Lesson 11 discussion and wiki

I’m seeing a @jit decorator while doing augmentation. Isn’t that from numba library?

Great class as always! Looking forward to playing the augmentation code. Thanks!

BTW, DALI has jpeg decode and image augmentation written in CUDA

No, it’s from PyTorch.

1 Like

Forces model to try to learn contextual clues associated with tenches?

I’d love to hear more in the future about augmenting for regression problems too.

EDIT: Since the rest of my original post strikes me now as ‘off-topic’ for Lesson 11, I’ve moved it to a separate thread: https://forums.fast.ai/t/data-augmentation-for-regression/43518

I’d certainly like to help. Just need to find the time and manage other priorities as always…

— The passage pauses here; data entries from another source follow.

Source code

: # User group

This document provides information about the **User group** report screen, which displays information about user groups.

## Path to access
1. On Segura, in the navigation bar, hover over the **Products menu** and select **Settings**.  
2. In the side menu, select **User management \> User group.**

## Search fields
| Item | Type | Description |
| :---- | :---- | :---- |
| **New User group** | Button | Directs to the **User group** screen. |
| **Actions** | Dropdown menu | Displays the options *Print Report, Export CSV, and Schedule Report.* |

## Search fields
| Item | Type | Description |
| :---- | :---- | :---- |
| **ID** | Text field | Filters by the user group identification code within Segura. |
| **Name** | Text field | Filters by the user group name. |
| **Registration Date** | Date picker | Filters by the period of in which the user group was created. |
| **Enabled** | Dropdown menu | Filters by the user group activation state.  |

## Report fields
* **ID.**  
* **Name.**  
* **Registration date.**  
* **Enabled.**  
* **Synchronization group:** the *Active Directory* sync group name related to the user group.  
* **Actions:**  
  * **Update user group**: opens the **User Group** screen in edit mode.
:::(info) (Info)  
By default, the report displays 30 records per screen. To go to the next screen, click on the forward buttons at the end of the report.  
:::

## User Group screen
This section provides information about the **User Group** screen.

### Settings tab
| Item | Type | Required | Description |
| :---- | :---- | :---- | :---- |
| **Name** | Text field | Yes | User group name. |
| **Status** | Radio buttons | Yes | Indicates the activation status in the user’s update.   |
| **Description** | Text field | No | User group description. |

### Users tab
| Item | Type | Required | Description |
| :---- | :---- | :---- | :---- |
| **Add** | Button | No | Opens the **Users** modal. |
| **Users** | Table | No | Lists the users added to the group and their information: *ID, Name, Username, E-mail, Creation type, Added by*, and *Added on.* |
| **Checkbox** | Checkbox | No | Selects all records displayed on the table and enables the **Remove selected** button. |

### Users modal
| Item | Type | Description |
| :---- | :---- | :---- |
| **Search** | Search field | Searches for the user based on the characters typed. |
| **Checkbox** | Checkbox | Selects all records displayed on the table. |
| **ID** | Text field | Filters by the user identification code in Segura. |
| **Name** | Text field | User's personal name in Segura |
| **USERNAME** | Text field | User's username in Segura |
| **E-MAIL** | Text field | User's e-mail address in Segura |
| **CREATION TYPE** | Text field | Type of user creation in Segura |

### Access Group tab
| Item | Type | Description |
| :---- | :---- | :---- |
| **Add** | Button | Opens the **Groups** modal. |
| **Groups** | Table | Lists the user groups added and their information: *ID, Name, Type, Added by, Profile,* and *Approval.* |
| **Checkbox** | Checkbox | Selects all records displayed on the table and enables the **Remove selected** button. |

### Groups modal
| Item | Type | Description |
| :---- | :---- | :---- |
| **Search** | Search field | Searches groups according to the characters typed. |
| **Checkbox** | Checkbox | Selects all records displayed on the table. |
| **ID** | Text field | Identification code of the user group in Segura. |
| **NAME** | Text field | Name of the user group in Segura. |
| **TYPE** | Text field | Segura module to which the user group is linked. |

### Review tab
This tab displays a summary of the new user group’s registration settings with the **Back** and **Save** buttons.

So you are saying that doing the transformations on a batch is more efficient use of the GPU?

But DALI could still be helpful just for the JPEG decode - or did your experience tell you otherwise?

Great question! In RNN, you have a single set of weights to change to get all timesteps to do what you want. So what people are doing is to initialize the recurrent weights (typically dubbed something like w_hh in PyTorch) with orthogonal matrices - which preserve the norm of the activations under the linear layers. But that doesn’t consider the effect of nonlinearities and gates. So one thing one might do is to start with orthogonal and find a scaling of the weights that works better than having eigenvalues of 1 for preserving the norm of the activations in an entire RNN timestep.

1 Like

Noisy labels effectively tend to “regularize” the model.

2 Likes

Now after I thought some more I think the LSUV loop is necessary after all!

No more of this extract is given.